Despite Ukip’s dislike of new quangos, the party would set up a commission with a remit to bring down net immigration; the moratorium on unskilled workers would be reviewed annually.
The party would also increase border staff by 2,500 and rule out any amnesty on illegal immigration.
Although Ukip has ruled out joining any coalition and is likely to get only a handful of seats, the other parties will be carefully watching its immigration policy because of the potential impact of Farage’s party in key marginals.
The Conservatives argue that a vote for Farage could help let in Ed Miliband, while Labour is trying to cast the party as “more Tory than the Tories”.
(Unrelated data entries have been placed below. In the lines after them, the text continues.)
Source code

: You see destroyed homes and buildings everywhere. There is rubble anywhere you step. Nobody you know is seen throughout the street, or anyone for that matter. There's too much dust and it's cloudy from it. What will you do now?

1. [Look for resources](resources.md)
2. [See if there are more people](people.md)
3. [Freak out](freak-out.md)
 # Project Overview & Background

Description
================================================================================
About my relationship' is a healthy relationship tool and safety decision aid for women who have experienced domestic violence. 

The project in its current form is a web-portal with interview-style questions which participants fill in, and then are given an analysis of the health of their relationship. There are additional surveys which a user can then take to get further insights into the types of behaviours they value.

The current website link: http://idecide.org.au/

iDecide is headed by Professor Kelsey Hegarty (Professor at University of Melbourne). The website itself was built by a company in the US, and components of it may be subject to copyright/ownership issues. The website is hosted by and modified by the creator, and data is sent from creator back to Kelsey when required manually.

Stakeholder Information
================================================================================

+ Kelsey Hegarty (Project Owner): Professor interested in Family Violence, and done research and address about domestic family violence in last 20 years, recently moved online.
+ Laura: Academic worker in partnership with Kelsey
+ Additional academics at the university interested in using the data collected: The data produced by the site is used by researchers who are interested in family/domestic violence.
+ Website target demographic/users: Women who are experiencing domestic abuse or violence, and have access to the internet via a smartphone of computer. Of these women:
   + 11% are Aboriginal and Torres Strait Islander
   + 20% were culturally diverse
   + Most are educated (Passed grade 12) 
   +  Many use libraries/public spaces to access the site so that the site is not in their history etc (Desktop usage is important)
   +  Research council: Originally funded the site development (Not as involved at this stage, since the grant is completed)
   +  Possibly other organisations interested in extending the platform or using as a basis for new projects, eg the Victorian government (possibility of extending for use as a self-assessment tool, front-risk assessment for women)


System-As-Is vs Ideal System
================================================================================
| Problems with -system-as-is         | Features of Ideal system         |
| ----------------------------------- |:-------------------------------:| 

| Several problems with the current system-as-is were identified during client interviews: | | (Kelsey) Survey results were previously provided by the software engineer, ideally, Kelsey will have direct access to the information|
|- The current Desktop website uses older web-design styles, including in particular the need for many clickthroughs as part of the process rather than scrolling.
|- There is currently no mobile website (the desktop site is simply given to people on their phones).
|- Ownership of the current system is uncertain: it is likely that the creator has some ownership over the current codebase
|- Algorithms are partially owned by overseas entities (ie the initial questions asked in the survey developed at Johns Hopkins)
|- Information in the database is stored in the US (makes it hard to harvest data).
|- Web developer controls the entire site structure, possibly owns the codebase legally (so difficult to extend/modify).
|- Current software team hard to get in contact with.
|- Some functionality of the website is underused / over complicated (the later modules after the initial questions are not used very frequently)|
Farage himself has declined to predict how many seats Ukip would win, apart from saying it will be more than people think. However, he has forecast that his party will take second place across much of England, where the Conservatives are weak in the north and Labour absent in the south.
Ukip will be hoping to regain some momentum with its immigration policy announcement after polls suggested the party might have lost ground to the mainstream parties in recent weeks.